▸ INSTRUCTIONS TO FOLLOW
Write out the entries again. Match each one exactly.

▸ MATERIAL FOR THIS TASK
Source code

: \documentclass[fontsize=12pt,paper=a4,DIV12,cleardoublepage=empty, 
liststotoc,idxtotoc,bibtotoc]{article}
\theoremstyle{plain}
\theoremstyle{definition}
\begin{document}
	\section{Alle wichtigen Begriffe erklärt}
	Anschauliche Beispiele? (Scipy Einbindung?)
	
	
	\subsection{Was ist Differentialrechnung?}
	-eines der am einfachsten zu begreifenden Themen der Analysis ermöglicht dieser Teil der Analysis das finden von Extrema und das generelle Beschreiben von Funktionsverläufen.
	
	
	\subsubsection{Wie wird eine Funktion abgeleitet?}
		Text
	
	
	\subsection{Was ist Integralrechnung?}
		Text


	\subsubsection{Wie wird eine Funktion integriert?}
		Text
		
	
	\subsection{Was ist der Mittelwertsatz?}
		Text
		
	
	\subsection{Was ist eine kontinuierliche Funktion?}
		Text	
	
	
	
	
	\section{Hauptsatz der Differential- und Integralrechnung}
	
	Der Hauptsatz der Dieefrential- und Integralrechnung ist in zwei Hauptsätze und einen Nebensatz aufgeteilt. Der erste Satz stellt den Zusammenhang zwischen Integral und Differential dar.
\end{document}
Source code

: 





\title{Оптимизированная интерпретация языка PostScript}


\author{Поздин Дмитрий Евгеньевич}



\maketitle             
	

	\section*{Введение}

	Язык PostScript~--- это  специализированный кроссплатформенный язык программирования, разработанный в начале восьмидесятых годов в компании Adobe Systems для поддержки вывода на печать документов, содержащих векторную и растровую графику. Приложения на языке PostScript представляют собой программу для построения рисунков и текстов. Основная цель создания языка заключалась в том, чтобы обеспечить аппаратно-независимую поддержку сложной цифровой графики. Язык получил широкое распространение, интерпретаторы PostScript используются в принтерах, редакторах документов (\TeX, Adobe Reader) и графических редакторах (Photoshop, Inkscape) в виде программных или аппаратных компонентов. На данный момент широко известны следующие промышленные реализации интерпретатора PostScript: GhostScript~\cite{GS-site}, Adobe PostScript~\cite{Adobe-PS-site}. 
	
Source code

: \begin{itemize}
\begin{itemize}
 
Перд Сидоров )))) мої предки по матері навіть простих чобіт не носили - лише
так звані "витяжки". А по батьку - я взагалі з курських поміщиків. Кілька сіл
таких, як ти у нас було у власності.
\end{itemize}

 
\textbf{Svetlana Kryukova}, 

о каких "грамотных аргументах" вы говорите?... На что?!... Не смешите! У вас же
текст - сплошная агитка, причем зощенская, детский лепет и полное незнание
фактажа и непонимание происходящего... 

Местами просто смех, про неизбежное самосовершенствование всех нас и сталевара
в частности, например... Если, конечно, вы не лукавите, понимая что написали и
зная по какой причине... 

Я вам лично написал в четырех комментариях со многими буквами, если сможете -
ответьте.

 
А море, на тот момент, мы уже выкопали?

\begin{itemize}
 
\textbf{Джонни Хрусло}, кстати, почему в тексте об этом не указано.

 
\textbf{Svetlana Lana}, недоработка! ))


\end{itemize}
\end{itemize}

▸ TASK RESULT
Source code

: \documentclass[fontsize=12pt,paper=a4,DIV12,cleardoublepage=empty, 
liststotoc,idxtotoc,bibtotoc]{article}
\theoremstyle{plain}
\theoremstyle{definition}
\begin{document}
	\section{Alle wichtigen Begriffe erklärt}
	Anschauliche Beispiele? (Scipy Einbindung?)
	
	
	\subsection{Was ist Differentialrechnung?}
	-eines der am einfachsten zu begreifenden Themen der Analysis ermöglicht dieser Teil der Analysis das finden von Extrema und das generelle Beschreiben von Funktionsverläufen.
	
	
	\subsubsection{Wie wird eine Funktion abgeleitet?}
		Text
	
	
	\subsection{Was ist Integralrechnung?}
		Text


	\subsubsection{Wie wird eine Funktion integriert?}
		Text
		
	
	\subsection{Was ist der Mittelwertsatz?}
		Text
		
	
	\subsection{Was ist eine kontinuierliche Funktion?}
		Text	
	
	
	
	
	\section{Hauptsatz der Differential- und Integralrechnung}
	
	Der Hauptsatz der Dieefrential- und Integralrechnung ist in zwei Hauptsätze und einen Nebensatz aufgeteilt. Der erste Satz stellt den Zusammenhang zwischen Integral und Differential dar.
\end{document}
Source code

: 





\title{Оптимизированная интерпретация языка PostScript}


\author{Поздин Дмитрий Евгеньевич}



\maketitle             
	

	\section*{Введение}

	Язык PostScript~--- это  специализированный кроссплатформенный язык программирования, разработанный в начале восьмидесятых годов в компании Adobe Systems для поддержки вывода на печать документов, содержащих векторную и растровую графику. Приложения на языке PostScript представляют собой программу для построения рисунков и текстов. Основная цель создания языка заключалась в том, чтобы обеспечить аппаратно-независимую поддержку сложной цифровой графики. Язык получил широкое распространение, интерпретаторы PostScript используются в принтерах, редакторах документов (\TeX, Adobe Reader) и графических редакторах (Photoshop, Inkscape) в виде программных или аппаратных компонентов. На данный момент широко известны следующие промышленные реализации интерпретатора PostScript: GhostScript~\cite{GS-site}, Adobe PostScript~\cite{Adobe-PS-site}. 
	
Source code

: \begin{itemize}
\begin{itemize}
 
Перд Сидоров )))) мої предки по матері навіть простих чобіт не носили - лише
так звані "витяжки". А по батьку - я взагалі з курських поміщиків. Кілька сіл
таких, як ти у нас було у власності.
\end{itemize}

 
\textbf{Svetlana Kryukova}, 

о каких "грамотных аргументах" вы говорите?... На что?!... Не смешите! У вас же
текст - сплошная агитка, причем зощенская, детский лепет и полное незнание
фактажа и непонимание происходящего... 

Местами просто смех, про неизбежное самосовершенствование всех нас и сталевара
в частности, например... Если, конечно, вы не лукавите, понимая что написали и
зная по какой причине... 

Я вам лично написал в четырех комментариях со многими буквами, если сможете -
ответьте.

 
А море, на тот момент, мы уже выкопали?

\begin{itemize}
 
\textbf{Джонни Хрусло}, кстати, почему в тексте об этом не указано.

 
\textbf{Svetlana Lana}, недоработка! ))


\end{itemize}
\end{itemize}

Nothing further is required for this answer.